The piece of ground which the commodore chose in which to pitch his tent, was a small lawn on a gentle ascent, about half a mile from the sea. In front of the tent was a large avenue, opening through the woods to the shore, and sloping with a gentle descent to the water, having a prospect of the bay and the ships at anchor. This lawn was screened behind by a wood of tall myrtle trees, sweeping round in a crescent form, like a theatre, the slope on which the wood grew rising more rapidly than the open lawn, yet not so much but that the hills and precipices of the interior towered considerably above the tops of the trees, and added greatly to the beauty and grandeur of the view. There were also two streams of water, pure as the finest crystal, which ran to the right and left of the tent within the distance of an hundred yards, and which, shaded by trees skirting either side of the lawn, completed the symmetry of the whole.

It only now remains that we should mention the animals and provisions which we met with at this island. Former writers have related that this island abounded with vast numbers of goats, and their accounts are not to be questioned, as this place was the usual resort of the buccaneers and privateers who used formerly to frequent these seas. There are two instances, one of a musquito Indian, and the other of Alexander Selkirk, a Scotsman, who were left here by their respective ships, and lived alone upon the island for some years, and were consequently no strangers to its productions. Selkirk, who was here the last, after a stay of between four and five years, was taken off by the Duke and Duchess privateers, of Bristol, as may be seen at large in the journal of their voyage. His manner of life, during his solitude, was very remarkable in most particulars; but he relates one circumstance, which was so strongly verified by our own experience, that it seems worthy of being mentioned. He tells us, as he often caught more goats than he had occasion for, that he sometimes marked their ears, and let them go. This was about thirty-two years before our arrival, yet it happened that the first goat killed by our people after they landed, had its ears slit; whence we concluded that it had doubtless been formerly caught by Selkirk. This was indeed an animal of a most venerable aspect, dignified with a most majestic beard, and bearing many other marks of great age. During our residence, we met with others marked in the same manner, all the males being distinguished by exuberant beards, with every other characteristic of extreme age.

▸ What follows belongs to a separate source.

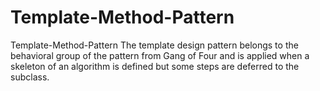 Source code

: # Template-Method-Pattern
Template-Method-Pattern
The template design pattern belongs to the behavioral group of the pattern from Gang of Four and is applied when a skeleton of an algorithm is defined but some steps are deferred to the subclass.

The great number of goats, which former writers describe as having been found on this island, were very much diminished before our arrival. For the Spaniards, aware of the advantages derived by the buccaneers and pirates from the goats-flesh they here procured, have endeavoured to extirpate the breed, on purpose to deprive their enemies of this resource. For this purpose, they put on shore great numbers of large dogs, which have greatly increased, and have destroyed all the goats in the accessible pans of the country; so that there were only, when we were there, a few among the crags and precipices, where the dogs cannot follow them. These remaining goats are divided into separate flocks, of twenty or thirty each, which inhabit distinct fastnesses, and never mingle with each other, so that we found it exceedingly difficult to kill them; yet we were so desirous of their flesh, which we all agreed resembled venison, that we came, I believe, to the knowledge of all their haunts and flocks; and, by comparing their numbers, it was conceived that they scarcely exceeded two hundred on the whole island. I once witnessed a remarkable contest between a flock of goats and a number of dogs. Going in our boat into the East bay, we perceived some dogs running very eagerly upon the foot, and willing to see what game they were in pursuit of, we rested some time on our oars to observe them, when at last they took to a hill, on the ridge of which we saw a flock of goats drawn up for their reception. There was a very narrow path leading to the ridge, skirted on each side by precipices; and here the master he-goat of the flock posted himself fronting the enemy, the rest of the goats being all behind him, on more open ground. As the ridge was inaccessible by any other path, except where this champion stood, though the dogs ran up the hill with great alacrity, yet, when they came within twenty yards, not daring to encounter him, as he would infallibly have driven them down the precipice, they gave over the chase, and lay down at that distance, panting at a great rate.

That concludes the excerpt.